On ne lit pas le ventre vide

On ne parle pas la bouche pleine, sur France CultureOn ne parle pas la bouche pleine, l’émission gastronome d’Alain Kruger sur France Culture comptera bientôt 7 ans d’existence. 7 ans de réflexions curieuses, 7 ans de fête de l’esprit et des papilles, 7 ans d’humour et d’amour de la bonne chère.

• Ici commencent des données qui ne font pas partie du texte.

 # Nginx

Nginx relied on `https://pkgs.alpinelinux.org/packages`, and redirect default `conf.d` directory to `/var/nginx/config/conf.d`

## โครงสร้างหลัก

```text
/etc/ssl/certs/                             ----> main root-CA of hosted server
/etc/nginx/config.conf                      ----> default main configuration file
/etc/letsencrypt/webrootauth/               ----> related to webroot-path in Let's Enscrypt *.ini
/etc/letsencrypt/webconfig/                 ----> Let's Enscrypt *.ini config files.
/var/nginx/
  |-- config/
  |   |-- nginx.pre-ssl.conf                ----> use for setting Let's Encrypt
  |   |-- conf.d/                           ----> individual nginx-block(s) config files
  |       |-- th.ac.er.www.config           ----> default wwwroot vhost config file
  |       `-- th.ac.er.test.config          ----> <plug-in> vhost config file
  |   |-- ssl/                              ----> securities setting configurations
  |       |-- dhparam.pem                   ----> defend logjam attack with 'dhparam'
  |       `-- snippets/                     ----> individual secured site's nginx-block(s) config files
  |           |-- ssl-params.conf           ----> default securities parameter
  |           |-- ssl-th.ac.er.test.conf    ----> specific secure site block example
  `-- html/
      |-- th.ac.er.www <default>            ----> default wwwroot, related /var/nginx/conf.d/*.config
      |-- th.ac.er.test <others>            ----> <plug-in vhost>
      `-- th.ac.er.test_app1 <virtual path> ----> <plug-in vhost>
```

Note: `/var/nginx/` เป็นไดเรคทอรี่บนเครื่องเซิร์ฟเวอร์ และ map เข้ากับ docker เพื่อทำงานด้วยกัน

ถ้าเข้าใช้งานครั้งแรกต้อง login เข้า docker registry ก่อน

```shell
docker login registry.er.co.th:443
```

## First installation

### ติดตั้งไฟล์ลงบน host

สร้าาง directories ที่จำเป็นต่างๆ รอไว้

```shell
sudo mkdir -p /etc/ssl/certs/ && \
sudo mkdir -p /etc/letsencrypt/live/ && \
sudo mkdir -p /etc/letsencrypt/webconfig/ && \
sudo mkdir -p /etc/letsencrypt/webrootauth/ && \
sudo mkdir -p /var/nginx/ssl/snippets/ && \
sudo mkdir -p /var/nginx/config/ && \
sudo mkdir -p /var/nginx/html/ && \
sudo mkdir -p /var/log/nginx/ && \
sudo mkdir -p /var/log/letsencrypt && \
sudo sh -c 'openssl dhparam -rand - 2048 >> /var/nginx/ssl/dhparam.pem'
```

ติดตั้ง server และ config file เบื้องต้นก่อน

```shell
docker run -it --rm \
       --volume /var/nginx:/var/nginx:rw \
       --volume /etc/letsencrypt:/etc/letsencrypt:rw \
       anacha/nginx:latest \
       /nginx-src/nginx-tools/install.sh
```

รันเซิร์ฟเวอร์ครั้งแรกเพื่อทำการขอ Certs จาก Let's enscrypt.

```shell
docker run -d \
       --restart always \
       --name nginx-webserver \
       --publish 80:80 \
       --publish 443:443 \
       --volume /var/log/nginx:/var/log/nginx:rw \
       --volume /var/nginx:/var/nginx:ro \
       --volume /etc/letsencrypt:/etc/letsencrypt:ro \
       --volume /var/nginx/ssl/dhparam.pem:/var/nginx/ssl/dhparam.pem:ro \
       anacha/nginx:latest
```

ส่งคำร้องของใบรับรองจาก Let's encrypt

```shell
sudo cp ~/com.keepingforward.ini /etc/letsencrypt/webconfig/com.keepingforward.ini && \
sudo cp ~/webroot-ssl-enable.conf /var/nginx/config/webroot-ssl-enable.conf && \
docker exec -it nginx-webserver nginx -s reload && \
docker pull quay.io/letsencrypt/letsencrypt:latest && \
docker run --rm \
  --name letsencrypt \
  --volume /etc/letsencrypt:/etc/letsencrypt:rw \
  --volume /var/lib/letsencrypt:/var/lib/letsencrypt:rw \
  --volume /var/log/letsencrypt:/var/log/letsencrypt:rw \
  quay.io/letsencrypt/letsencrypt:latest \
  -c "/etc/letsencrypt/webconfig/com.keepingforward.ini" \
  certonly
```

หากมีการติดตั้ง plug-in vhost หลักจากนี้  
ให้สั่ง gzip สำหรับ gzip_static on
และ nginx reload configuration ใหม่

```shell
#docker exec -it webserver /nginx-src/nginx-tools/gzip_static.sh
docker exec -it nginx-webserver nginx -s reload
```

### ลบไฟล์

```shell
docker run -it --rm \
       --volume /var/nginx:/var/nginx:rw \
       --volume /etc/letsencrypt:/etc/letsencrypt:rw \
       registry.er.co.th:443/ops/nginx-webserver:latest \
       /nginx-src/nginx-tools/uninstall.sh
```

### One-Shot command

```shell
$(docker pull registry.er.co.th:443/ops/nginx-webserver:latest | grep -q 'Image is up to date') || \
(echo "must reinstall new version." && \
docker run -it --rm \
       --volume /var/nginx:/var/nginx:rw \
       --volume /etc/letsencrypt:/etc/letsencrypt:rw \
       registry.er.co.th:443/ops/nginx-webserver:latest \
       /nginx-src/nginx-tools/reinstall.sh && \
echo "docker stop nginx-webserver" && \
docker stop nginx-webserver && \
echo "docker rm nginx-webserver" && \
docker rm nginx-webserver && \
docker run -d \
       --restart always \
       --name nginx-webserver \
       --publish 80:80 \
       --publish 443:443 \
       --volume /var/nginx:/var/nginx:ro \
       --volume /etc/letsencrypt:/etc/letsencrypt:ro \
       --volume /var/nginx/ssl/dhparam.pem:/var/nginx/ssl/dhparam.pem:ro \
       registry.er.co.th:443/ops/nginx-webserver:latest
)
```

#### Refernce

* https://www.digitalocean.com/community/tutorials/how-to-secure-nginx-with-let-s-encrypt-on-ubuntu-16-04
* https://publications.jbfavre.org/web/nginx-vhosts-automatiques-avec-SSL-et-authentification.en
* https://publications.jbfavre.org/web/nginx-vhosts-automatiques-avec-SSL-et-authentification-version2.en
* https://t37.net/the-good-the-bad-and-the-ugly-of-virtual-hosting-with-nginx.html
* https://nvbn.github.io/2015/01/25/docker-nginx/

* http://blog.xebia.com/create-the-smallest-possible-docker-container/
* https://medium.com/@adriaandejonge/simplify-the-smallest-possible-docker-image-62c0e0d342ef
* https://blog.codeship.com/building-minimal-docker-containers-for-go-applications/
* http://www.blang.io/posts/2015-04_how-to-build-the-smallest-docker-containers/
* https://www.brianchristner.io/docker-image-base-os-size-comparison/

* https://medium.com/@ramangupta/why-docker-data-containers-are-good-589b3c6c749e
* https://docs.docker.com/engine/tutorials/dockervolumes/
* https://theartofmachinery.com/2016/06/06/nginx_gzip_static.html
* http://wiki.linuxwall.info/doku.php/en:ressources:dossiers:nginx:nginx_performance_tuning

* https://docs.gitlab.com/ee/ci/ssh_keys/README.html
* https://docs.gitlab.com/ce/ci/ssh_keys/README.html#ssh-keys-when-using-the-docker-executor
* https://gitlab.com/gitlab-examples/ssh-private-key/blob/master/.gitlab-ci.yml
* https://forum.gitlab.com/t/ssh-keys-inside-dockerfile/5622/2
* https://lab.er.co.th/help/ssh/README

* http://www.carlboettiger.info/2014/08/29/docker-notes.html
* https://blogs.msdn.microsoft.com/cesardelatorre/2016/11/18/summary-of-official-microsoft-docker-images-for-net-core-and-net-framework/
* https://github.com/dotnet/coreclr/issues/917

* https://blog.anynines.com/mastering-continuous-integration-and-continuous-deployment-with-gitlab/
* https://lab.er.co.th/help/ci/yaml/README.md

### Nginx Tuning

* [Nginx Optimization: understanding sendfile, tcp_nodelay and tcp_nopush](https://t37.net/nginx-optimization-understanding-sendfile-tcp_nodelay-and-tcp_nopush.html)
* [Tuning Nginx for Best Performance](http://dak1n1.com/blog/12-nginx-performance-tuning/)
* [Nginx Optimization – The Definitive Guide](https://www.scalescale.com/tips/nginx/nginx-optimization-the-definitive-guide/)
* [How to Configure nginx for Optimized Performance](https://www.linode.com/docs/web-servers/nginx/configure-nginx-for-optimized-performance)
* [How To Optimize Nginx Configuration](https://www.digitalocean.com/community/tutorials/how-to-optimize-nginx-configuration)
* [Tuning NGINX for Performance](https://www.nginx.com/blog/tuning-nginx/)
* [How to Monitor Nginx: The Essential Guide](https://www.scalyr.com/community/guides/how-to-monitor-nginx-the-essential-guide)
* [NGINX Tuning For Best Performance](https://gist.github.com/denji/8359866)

Et si cette demi-heure de détente dominicale était aussi une assistante d’éducation, apte à inciter les élèves à s’abreuver de vers et à déguster fleurs comestibles de rhétorique et fleurons de la culture ?

 

Dans son excellent livre Mauvaise langue (primé par le Jury Femina en 2007), Cécile Ladjali raconte que le professeur de lettres classiques dont elle fut la stagiaire avait un jour eu l’idée de faire dresser par ses élèves, dans son collège de Seine-Saint-Denis, une table de fête, en préambule et illustration du cours de grammaire. Couverts en argent, chandeliers, verres en cristal, linge immaculé. Ordonnance et symétrie, profusion et harmonie. Et Ladjali de conclure :

« Le cristal, la porcelaine : cela se casse. Les nappes blanches : cela se froisse et se salit. L’argenterie : cela se raye. L’ensemble est fragile mais, impeccablement disposé, il forme une table magnifique, afin que le repas que l’on prend soit encore meilleur ; la grammaire, quant à elle, s’apprend par cœur, elle est souvent revêche, mais elle permet l’accès au cœur des textes. À leur poésie. »

Alexandre Dumas

Alexandre Dumas, gravure sur bois, 1857

J’en témoigne : l’un des plus fructueux et mémorables parmi les ateliers d’écriture qu’il m’ait été donné d’animer, avait commencé par un repas, confectionné avec la classe de 3e de Madeleine Neyhouser dans la cuisine de l’établissement, à Montigny-lès-Metz, puis dégusté en commun : salade « à la Dumas », soupe turque, petits pains chauds à la viande qui semblaient tout droit sortis des fours luisants du pâtissier Ragueneau de Cyrano de Bergerac, salade de fruits exotiques.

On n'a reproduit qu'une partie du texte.